La pratique du naturisme dans les lieux publics est actuellement réglementée, dans de nombreuses communes, par des arrêtés de police qui autorisent ou interdisent son exercice dans certains lieux précisément déterminés.Elle demeure passible de sanctions pénales hors de ces lieux autorisés.

" Une philosophie de vie à aménager "

Sur le fondement de l'article L. 2212-2 du Code général des collectivités territoriales (ci-après CGCT), la police municipale a pour objet d'assurer le bon ordre, la sûreté, la sécurité et la salubrité publique. Il en résulte que le maire tient de ces dispositions le pouvoir de prévenir les troubles à l'ordre et à la tranquillité publiques sur l'ensemble du territoire communal y compris le domaine public maritime et a compétence pour réglementer, par une mesure de police administrative, la pratique du naturisme sur les plages de la commune.
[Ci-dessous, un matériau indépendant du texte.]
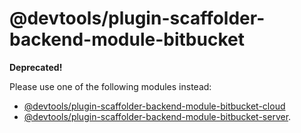 # @devtools/plugin-scaffolder-backend-module-bitbucket

**Deprecated!**

Please use one of the following modules instead:

- [@devtools/plugin-scaffolder-backend-module-bitbucket-cloud](https://www.npmjs.com/package/@devtools/plugin-scaffolder-backend-module-bitbucket-cloud)
- [@devtools/plugin-scaffolder-backend-module-bitbucket-server](https://www.npmjs.com/package/@devtools/plugin-scaffolder-backend-module-bitbucket-server).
Il peut donc, à ce titre, autoriser autant qu'interdire une telle pratique.

Ainsi, si à l'occasion de la contestation, devant le juge administratif, d'un arrêté municipal portant interdiction de la pratique du naturisme sur le territoire de la commune, certains requérants ont pu arguer que la pratique du naturisme relève d'une philosophie et partant d'une opinion protégée au sens des dispositions de la Déclaration des droits de l'homme et du citoyen (1 ), il a été jugé que " l'autorisation de la pratique réglementée du naturisme relevant d'un régime dérogatoire, ladite mesure de police ne peut être regardée comme présentant un caractère général et absolu ou disproportionné ".(2)

" La seule répression du naturisme sauvage "

La pratique du naturisme dans des lieux publics qui ne sont pas spécialement aménagés à cet effet était susceptible d'être qualifiée par les juridictions pénales de délit d'outrage public à la pudeur et peut, depuis la réforme du Code pénal, être qualifiée, par les juridictions compétentes, de délit d'exhibition sexuelle.

A cet égard, une réponse ministérielle précisait que seuls les actes d'exhibition provocante étaient généralement poursuivis par les parquets, sur le fondement de l'ancien article 330 du code pénal qui punit l'outrage public à la pudeur.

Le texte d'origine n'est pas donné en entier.